GAIL India — the country’s largest gas pipeline operator — has more than 11,000 km of pipeline network, and markets two-thirds of the country’s natural gas. However, near-term concerns are likely to weigh on its financial performance and stock. 

New tariffs levied by the regulator for some of its pipelines, such as Hazira-Vijaipur-Jagdishpur (HVJ), have been a setback. This led analysts to cut their earnings estimate, following which the stock price corrected by close to 30 per cent between June and early August. 

The stock, which scaled to its 31-month low on August 8, has seen marginal gains after the June quarter (Q1) performance came in line with estimates. However, this was largely on account of better-than-expected earnings in the trading segment. Most other businesses disappointed, and volumes were sub-par across segments. 

For instance, the petrochemicals business registered an operating loss, hurt by weak realisations, despite soft prices of the key input liquefied natural gas.

The natural gas transmission segment saw volumes decline 2 per cent year-on-year (YoY), owing to closure of some fertiliser plants. 

Although this segment’s earnings before interest and tax (Ebit) still improved 22 per cent YoY in Q1, volumes in the liquefied petroleum gas (LPG) and liquid hydrocarbons businesses also fell, due to lower offtake by customers. 

The firm’s overall performance rode on the 50 per cent jump in gas trading profits. The improvement in margins was surprising, given the weak demand-supply situation. 

Concerns over placement of the high-priced US gas contracts remain, even though GAIL has consistently met with success in placing them and reporting good numbers. Analysts at Motilal Oswal say the company has hedged sufficient US cargo for FY20 and FY21, though it remains to be seen how these US contracts work in an environment of increasing LNG supply glut. 

On the domestic front, the extremely challenging macro environment is marked by falling Asian spot LNG prices, which are currently just $2.5 per mBtu (million British thermal unit) lower than the landed cost of US LNG, say analysts. The Street will watch the trend in trading margins, while the near-term outlook for petrochemicals’ margins and other segments remains subdued.

Among the near-term positives is the commissioning of pipelines such as Kochi-Mangaluru. The company expects to complete this in a few months, which can provide some volume growth, says Nilesh Ghuge of HDFC Securities. Increased utilisation at Petronet LNG’s recent capacity ramp-up, which could boost transmission volumes, will add to the same, he added.

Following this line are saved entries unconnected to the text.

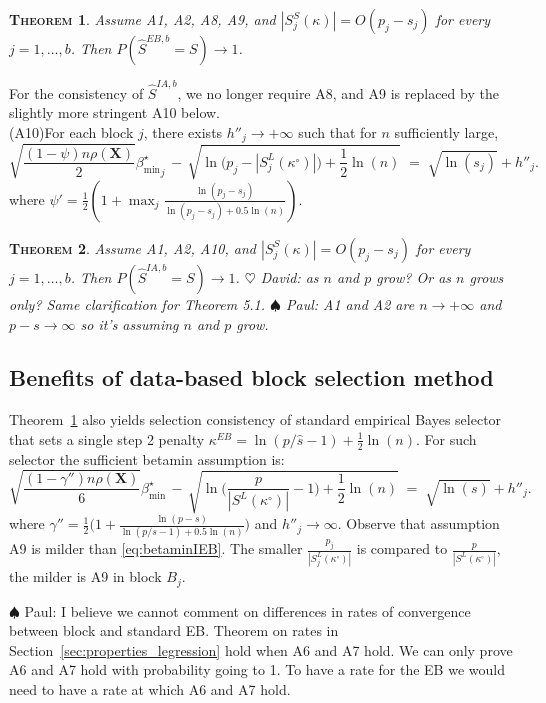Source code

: \documentclass[aos]{imsart}
\theoremstyle{plain}
\newtheorem{thm}{\textsc{Theorem}}[section]
\newcommand{\david}[1]{{\small{\color{blue} \sf $\heartsuit$ David: #1}}}
\newcommand{\paul}[1]{{\small{\color{green} \sf $\spadesuit$ Paul: #1}}}
\newcommand{\bs}{\boldsymbol}
\begin{document}
\begin{thm}\label{theo:empbayesselconsist}
    Assume A1, A2, A8, A9, and $|S^{S}_j(\kappa)|=O(p_j-s_j)$ for every $j=1,\ldots,b$. Then
$P(\hat{S}^{EB,b} = S) \to 1$.
\end{thm}
For the consistency of $\hat{S}^{IA,b}$, we no longer require A8, and A9 is replaced by the slightly more stringent A10 below. \\[5pt]
(A10)\quad For each block $j$, there exists $h''_j\to +\infty$ such that for $n$ sufficiently large,
\begin{equation*}
        \sqrt{\frac{ (1-\psi)n\rho(\bs X)}{2}}{\beta_{\min}^{\star}}_j \,- \,\sqrt{\ln\big(p_j-|S^{L}_j(\kappa^{\circ})|\big)+\frac12\ln(n)} \;=\; \sqrt{\ln(s_j)} + h''_j .
    \end{equation*}
where  $\psi'=\frac12(1+\max_j \frac{\ln(p_j-s_j)}{\ln(p_j-s_j)+0.5\ln(n)})$.

\begin{thm}\label{theo:informedl0consist}
    Assume A1, A2, A10, and $|S^{S}_j(\kappa)|=O(p_j-s_j)$ for every $j=1,\ldots,b$. Then 
$P(\hat{S}^{IA,b} = S) \to 1$. \david{as $n$ and $p$ grow? Or as $n$ grows only? Same clarification for Theorem 5.1.} \paul{A1 and A2 are $n\to+\infty$ and $p-s\to\infty$ so it's assuming $n$ and $p$ grow.}
\end{thm}

\subsection{Benefits of data-based block selection method}

Theorem~\ref{theo:empbayesselconsist} also yields selection consistency of standard empirical Bayes selector that sets a single step 2 penalty $\kappa^{EB}=\ln(p/\widehat{s} -1)+ \tfrac{1}{2}\ln(n)$. For such selector the sufficient betamin assumption is:
\begin{equation}\label{eq:betaminIEB}
        \sqrt{\frac{ (1-\gamma'')n\rho(\bs X)}{6}}{\beta_{\min}^{\star}} \,- \,\sqrt{\ln\bigg(\frac{p}{|S^{L}(\kappa^{\circ})|}-1\bigg)+\frac12\ln(n)} \;=\; \sqrt{\ln(s)} + h''_j .
    \end{equation}
where $\gamma''=\frac12\big(1+ \frac{\ln(p-s)}{\ln(p/s-1)+0.5\ln(n)}\big)$ and $h''_j \to \infty$. Observe that assumption A9 is milder than \eqref{eq:betaminIEB}. The smaller $\frac{p_j}{|S^{L}_j(\kappa^{\circ})|}$ is compared to $\frac{p}{|S^{L}(\kappa^{\circ})|}$, the milder is A9 in block $B_j$. 

\paul{I believe we cannot comment on differences in rates of convergence between block and standard EB. Theorem on rates in Section~\ref{sec:properties_legression} hold when A6 and A7 hold. We can only prove A6 and A7 hold with probability going to 1. To have a rate for the EB we would need to have a rate at which A6 and A7 hold.}
\end{document}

Ghuge, however, expects the Jagdishpur-Haldia and Bokaro Dhamra pipeline (JHBDPL) to boost volumes only after the second half of FY22.
In the long run, there is no doubt on GAIL’s prospects, considering the strong natural gas demand. Other factors are the continuous growth of piped natural gas and compressed natural gas segments, and the tightening norms on industrial pollution.

However, lack of clarity over restructuring of the firm is affecting outlook. Analysts at Motilal Oswal have lowered their valuation multiple from 9x to 8x on concerns over restructuring. 

Prabhudas Lilladher analysts said valuations remain attractive but added that concerns over demerger of its pipeline network remains a concern. 

They have also tweaked their FY20/21 estimated earnings to incorporate annual report changes and expect capital expenditure trajectory to pick up as all businesses (excluding pipeline) operate at near-peak levels.